[Source texts of formatted documents]

════════════════════

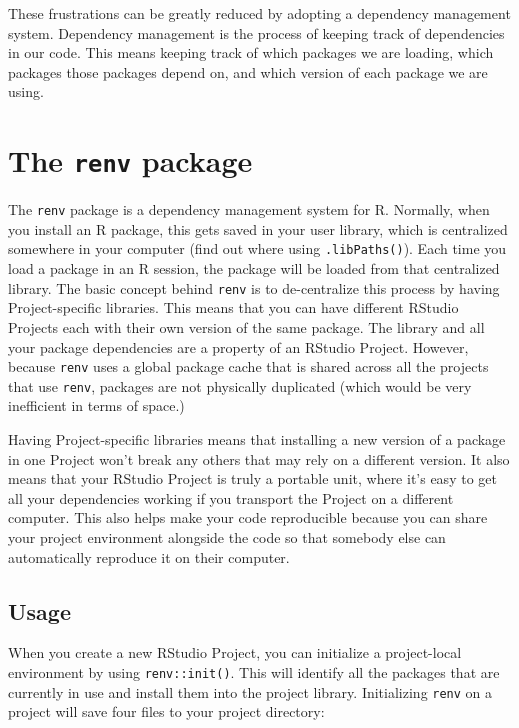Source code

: \documentclass[
]{book}
\begin{document}
These frustrations can be greatly reduced by adopting a dependency management
system. Dependency management is the process of keeping track of dependencies
in our code. This means keeping track of which packages we are loading, which
packages those packages depend on, and which version of each package we are
using.

\hypertarget{the-renv-package}{%
\section{\texorpdfstring{The \texttt{renv} package}{The renv package}}\label{the-renv-package}}

The \texttt{renv} package is a dependency management system for R. Normally, when you
install an R package, this gets saved in your user library, which is centralized
somewhere in your computer (find out where using \texttt{.libPaths()}). Each time you
load a package in an R session, the package will be loaded from that centralized
library. The basic concept behind \texttt{renv} is to de-centralize this process by
having Project-specific libraries. This means that you can have different
RStudio Projects each with their own version of the same package. The library
and all your package dependencies are a property of an RStudio Project. However,
because \texttt{renv} uses a global package cache that is shared across all the
projects that use \texttt{renv}, packages are not physically duplicated (which would be
very inefficient in terms of space.)

Having Project-specific libraries means that installing a new version of a
package in one Project won't break any others that may rely on a different
version. It also means that your RStudio Project is truly a portable unit, where
it's easy to get all your dependencies working if you transport the Project on
a different computer. This also helps make your code reproducible because
you can share your project environment alongside the code so that somebody else
can automatically reproduce it on their computer.

\hypertarget{usage}{%
\subsection{Usage}\label{usage}}

When you create a new RStudio Project, you can initialize a project-local
environment by using \texttt{renv::init()}. This will identify all the packages that
are currently in use and install them into the project library. Initializing
\texttt{renv} on a project will save four files to your project directory:
\end{document}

════════════════════

### Exercise
Repeat each entry exactly as it appears; skip any picture.

### Written response
Source code

: \documentclass[
]{book}
\begin{document}
These frustrations can be greatly reduced by adopting a dependency management
system. Dependency management is the process of keeping track of dependencies
in our code. This means keeping track of which packages we are loading, which
packages those packages depend on, and which version of each package we are
using.

\hypertarget{the-renv-package}{%
\section{\texorpdfstring{The \texttt{renv} package}{The renv package}}\label{the-renv-package}}

The \texttt{renv} package is a dependency management system for R. Normally, when you
install an R package, this gets saved in your user library, which is centralized
somewhere in your computer (find out where using \texttt{.libPaths()}). Each time you
load a package in an R session, the package will be loaded from that centralized
library. The basic concept behind \texttt{renv} is to de-centralize this process by
having Project-specific libraries. This means that you can have different
RStudio Projects each with their own version of the same package. The library
and all your package dependencies are a property of an RStudio Project. However,
because \texttt{renv} uses a global package cache that is shared across all the
projects that use \texttt{renv}, packages are not physically duplicated (which would be
very inefficient in terms of space.)

Having Project-specific libraries means that installing a new version of a
package in one Project won't break any others that may rely on a different
version. It also means that your RStudio Project is truly a portable unit, where
it's easy to get all your dependencies working if you transport the Project on
a different computer. This also helps make your code reproducible because
you can share your project environment alongside the code so that somebody else
can automatically reproduce it on their computer.

\hypertarget{usage}{%
\subsection{Usage}\label{usage}}

When you create a new RStudio Project, you can initialize a project-local
environment by using \texttt{renv::init()}. This will identify all the packages that
are currently in use and install them into the project library. Initializing
\texttt{renv} on a project will save four files to your project directory:
\end{document}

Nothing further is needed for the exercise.